Je le trouvai couvert du signe de la liberté et regardant ce tableau d'un air tranquille. Des grenadiers m'exhaussèrent pour parler aux citoyens, je le fis de la manière la plus digne et la plus analogue aux circonstances. J'aperçus que ce discours ne fit pas une grande impression; j'aperçus que des citoyens se parlaient d'un air peu satisfait. Je demandai à mes voisins pourquoi; on me dit que l'on avait demandé au Roi la révocation des veto qu'il avait apposé, et qu'il ne s'expliquait pas clairement sur ce point.

Je repris la parole, et certes je ne cherchai pas à flatter l'opinion de ceux qui m'entendaient. Je leur dis ce dont j'étais pénétré, c'est qu'il n'était convenable ni juste de demander dans de semblables circonstances la révocation des veto; qu'on ne manquerait pas de dire que le Roi n'était pas libre, et qu'il fallait que le Roi agît toujours en pleine liberté. Cette vérité eut quelques applaudissements, d'autres la reçurent avec un morne silence, presque tous cependant me témoignaient la plus grande confiance ; mais il ne faut pas croire que celui qui est investi de ce puissant mobile, puisse à son gré manier et diriger les volontés. S'il heurte trop fort et à contretemps, il éprouve des résistances invincibles, sans que pour cela on cesse d'avoir confiance en lui.


Louis XVI buvant à la santé de la Nation !

Je terminai par engager de tout mon pouvoir le peuple à se retirer, il s'ébranla un peu, et il défila avec quelque lenteur; enfin successivement le flot s'écoulait. J'étais monté sur un siége, d'où ne pouvant pas toujours lui parler, je lui faisais de temps en temps signe de défiler le plus promptement possible.  Plusieurs officiers municipaux me secondaient avec beaucoup de zèle, et présentaient au peuple le signe de la loi pour le rallier et l'engager à le suivre. Mais on remontait sans cesse par le grand escalier; je me transportai successivement dans les appartements où je parlai, où je représentai aux citoyens qu'ils devaient se retirer tranquillement chez eux, ne pas souffrir qu'on pût les calomnier. Je fus cette fois écouté avec beaucoup de faveur, je me présentai au haut de l'escalier, où je parlai avec chaleur, avec énergie, et je ne fus pas moins bien accueilli.

Au bas de l'escalier, dans les cours, je répétai les mêmes harangues, elles eurent du succès, et alors le défilé devint assez rapide, cela était d'autant plus nécessaire que la nuit avançait. Il eût, sans doute, été plus prompt encore et eût commencé de meilleure heure, s'il y eût eu le moindre ordre. Mais on ne trouvait M. le Commandant général nulle part, et c'étaient les Officiers Municipaux qui étaient obligés de faire ranger les gardes nationales en haie pour ouvrir les passages.

Personne, je crois, ne peut me reprocher d'avoir manqué de zèle, et d'avoir rempli mes devoirs avec tiédeur. Mais quand certains évènements sont arrivés, chacun s'étudie à chercher les moyens qui auraient pu les prévenir; chacun, à loisir, imagine des mesures et rien n'est plus facile que de blâmer celles qui ont été prises. Si les hommes si faciles à donner des avis, quand les choses sont passées, eussent été consultés auparavant, ils auraient, peut-être, été plus embarrassés et moins clairvoyants que ceux qu’ils critiques.
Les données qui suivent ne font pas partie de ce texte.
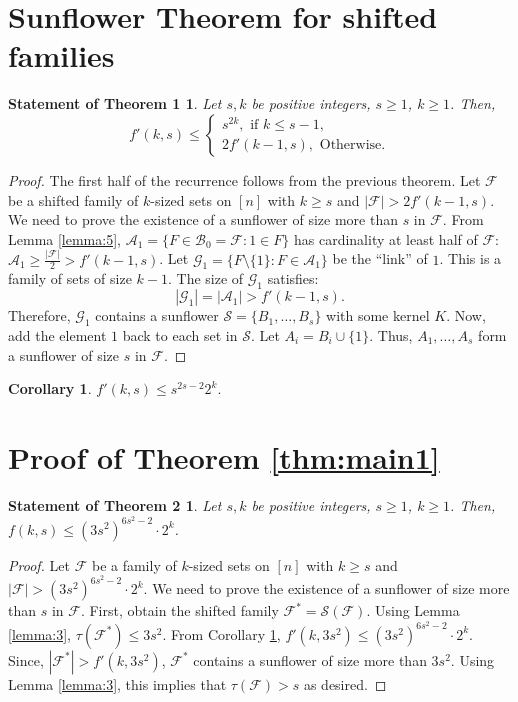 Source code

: \documentclass[runningheads,12pt,a4paper]{article}
\newtheorem{corollary}{Corollary}
\newtheorem*{statement}{Statement of Theorem 1}
\newtheorem*{statementA}{Statement of Theorem 2}
\begin{document}
\section{Sunflower Theorem for shifted families}

\begin{statement}
	Let $s,k$ be  positive integers, $s \geq 1$, $k \geq 1$. Then, $$f'(k,s) \leq \begin{cases}
		s^{2k}, \text{ if $k\le s-1$,}\\
		2f'(k-1,s), \text{ Otherwise.}
	\end{cases}$$
\end{statement}

\begin{proof}
	The first half of the recurrence follows from the previous theorem.
	Let $\mathcal{F}$ be a shifted family of $k$-sized sets on $[n]$ with $k\geq s$ and $|\mathcal{F}| > 2f'(k-1,s)$. We need to prove the existence of a sunflower of size more than $s$ in $\mathcal{F}$. From Lemma \ref{lemma:5},
	$\mathcal{A}_1=\{F \in \mathcal{B}_{0}=\mathcal{F} : 1 \in F\}$ has cardinality at least half of $\mathcal{F}$:
	$\mathcal{A}_1 \geq \frac{|\mathcal{F}|}{2}>f'(k-1,s)$.
	Let $\mathcal{G}_1 = \{ F \setminus \{1\} : F \in \mathcal{A}_1\}$ be the ``link'' of $1$. This is a family of sets of size $k-1$. The size of $\mathcal{G}_1$ satisfies:$$|\mathcal{G}_1| =|\mathcal{A}_1| >f'(k-1,s).$$ 
	Therefore, $\mathcal{G}_1$ contains a sunflower $\mathcal{S} = \{B_1, \dots, B_{s}\}$ with some kernel $K$.
	Now, add the element $1$ back to each set in $\mathcal{S}$. Let $A_i = B_i \cup \{1\}$. Thus, $A_1, \dots, A_{s}$ form a sunflower of size $s$ in $\mathcal{F}$.
\end{proof}

\begin{corollary}\label{cor:1}
	$f'(k,s) \leq s^{2s-2}2^{k}.$
\end{corollary}	

\section{Proof of Theorem \ref{thm:main1}}
\label{sec:main}

\begin{statementA}
	Let $s,k$ be  positive integers, $s \geq 1$, $k \geq 1$. Then, $f(k,s) \leq (3s^2)^{6s^2-2} \cdot 2^{k}$.
\end{statementA}

\begin{proof}
	Let $\mathcal{F}$ be a family of $k$-sized sets on $[n]$ with $k\geq s$ and $|\mathcal{F}| > (3s^2)^{6s^2-2} \cdot 2^{k}$. We need to prove the existence of a sunflower of size more than $s$ in $\mathcal{F}$.
	First, obtain the shifted family $\mathcal{F}^*=\mathcal{S}(\mathcal F)$. Using Lemma \ref{lemma:3}, $\tau(\mathcal{F}^*) \leq 3s^2$.
	From Corollary \ref{cor:1}, $f'(k,3s^2) \leq (3s^2)^{6s^2-2} \cdot 2^{k}.$ Since, $|\mathcal{F}^*| > f'(k,3s^2)$, 
	$\mathcal{F}^*$ contains a sunflower of size more than $3s^2$.
	Using Lemma \ref{lemma:3}, this implies that $\tau(\mathcal{F}) > s$ as desired.
\end{proof}
\end{document}

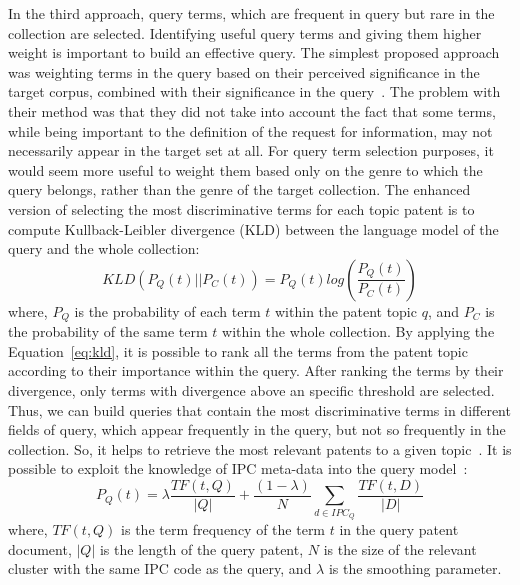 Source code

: In the third approach, query terms, which are frequent in query but rare in the collection are selected.
Identifying useful query terms and giving them higher weight is important to build an effective query. The simplest proposed approach was weighting terms in the query based on their perceived significance in the target corpus, combined with their significance in the query~\citep{itoh2003term}. The problem with their method was that they did not take into account the fact that some terms, while being important to the definition of the request for information, may not necessarily appear in the target set at all. For query term selection purposes, it would seem more useful to weight them based only on the genre to which the query belongs, rather than the genre of the target collection. The enhanced version of selecting the most discriminative terms for each topic patent is to compute Kullback-Leibler divergence (KLD) between the language model of the query and the whole collection:
\begin{equation}
\label{eq:kld}
 KLD(P_{Q}(t)||P_{C}(t)) = P_{Q}(t)log(\frac{P_{Q}(t)}{P_{C}(t)})  
\end{equation}
where, $ P_{Q} $ is the probability of each term $ t $ within the patent topic $ q $, and $ P_{C} $ is the probability of the same term $ t $ within the whole collection. 
By applying the Equation~\ref{eq:kld}, it is possible to rank all the terms from the patent topic according to their importance within the query. After ranking the terms by their divergence, only terms with divergence above an specific threshold are selected. Thus, we can build queries that contain the most discriminative terms in different fields of query, which appear frequently in the query, but not so frequently in the collection. So, it helps to retrieve the most relevant patents to a given topic~\citep{perez2010using}. It is possible to exploit the knowledge of IPC meta-data into the query model~\citep{mahdabi2011building}:
\begin{equation}
\label{eq:IPCmodel}
 P_{Q}(t) = \lambda\frac{TF(t,Q)}{|Q|}+\frac{(1-\lambda)}{N}\sum_{d\in IPC_{Q}}\frac{TF(t,D)}{|D|}  
\end{equation}
where, $ TF(t,Q) $ is the term frequency of the term $ t $ in the query patent document, $ |Q| $ is the length of the query patent, $ N $ is the size of the relevant cluster with the same IPC code as the query, and $ \lambda $ is the smoothing parameter.
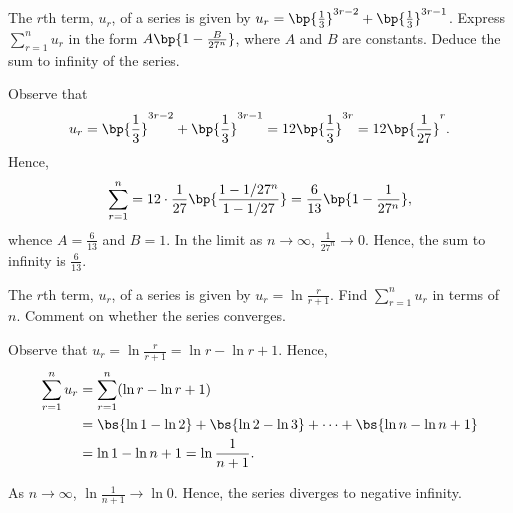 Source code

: \begin{problem}
    The $r$th term, $u_r$, of a series is given by $u_r = \bp{\frac13}^{3r-2} + \bp{\frac13}^{3r-1}$. Express $\sum_{r=1}^n u_r$ in the form $A\bp{1 - \frac{B}{27^n}}$, where $A$ and $B$ are constants. Deduce the sum to infinity of the series.
\end{problem}
\begin{solution}
    Observe that \[u_r = \bp{\frac13}^{3r-2} + \bp{\frac13}^{3r-1} = 12 \bp{\frac13}^{3r} = 12 \bp{\frac1{27}}^r.\] Hence, \[\sum_{r = 1}^n = 12 \cdot \frac1{27}\bp{\frac{1 - 1/27^n}{1 - 1/27}} = \frac{6}{13} \bp{1 - \frac1{27^n}},\] whence $A = \frac6{13}$ and $B = 1$. In the limit as $n \to \infty$, $\frac1{27^n} \to 0$. Hence, the sum to infinity is $\frac{6}{13}$.
\end{solution}

\begin{problem}
    The $r$th term, $u_r$, of a series is given by $u_r = \ln \frac{r}{r+1}$. Find $\sum_{r=1}^n u_r$ in terms of $n$. Comment on whether the series converges.
\end{problem}
\begin{solution}
    Observe that $u_r = \ln \frac{r}{r+1} = \ln r - \ln{r+1}$. Hence,
    \begin{align*}
        \sum_{r=1}^n u_r &= \sum_{r=1}^n (\ln r - \ln{r+1})\\
        &= \bs{\ln 1 - \ln 2} + \bs{\ln 2 - \ln 3} + \cdots + \bs{\ln n - \ln{n+1}}\\
        &= \ln 1 - \ln{n+1} = \ln \frac1{n+1}.
    \end{align*}

    As $n \to \infty$, $\ln \frac1{n+1} \to \ln 0$. Hence, the series diverges to negative infinity.
\end{solution}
Souvent les combinaisons les plus sages sont déjouées par une cause qui ne pouvait pas se prévoir. Il ne faut pas s'en prendre aux hommes de l'empire irrésistible des choses. Quelles se fussent passées comme tout le résumait, et sans l'incident qui a eu lieu, les moyens employés par la Mairie auraient été loués avec enthousiasme. On cherche à improuver aujourd’hui ces mêmes moyens, sans néanmoins pouvoir en donner aucune bonne raison. Car enfin, que pouvait-elle faire?

Je n'ai entendu, jusqu'à présent qu'une seule réponse, je n'ai entendu proposer qu'une seule mesure, employer la force. Je soutiens , que ç'eût été tout à la fois, une extravagance et une barbarie; que ç'eût été non seulement la plus cruelle, mais la plus fausse des mesures ; qu'elle tendait non pas à faire respecter, mais à faire avilir la loi, et à compromettre le salut public et la sûreté de ceux mêmes qu'on voulait protéger. Où était ici la force réprimante capable d'arrêter le torrent? Je dis qu'elle n'existait pas. Je dis qu'elle était beaucoup moins considérable que la force qu'elle aurait tenté de contenir. Tous les Bataillons des faubourgs Saint-Antoine et Saint-Marceau marchaient avec leurs canons et leurs armes, ils étaient suivis d'un grand nombre de citoyens armés, et d'une multitude de citoyens non armés. Il fallait donc opposer gardes nationales à gardes nationales, gardes nationales à citoyens armés, gardes nationales à des hommes non armés, à des femmes, à des enfants.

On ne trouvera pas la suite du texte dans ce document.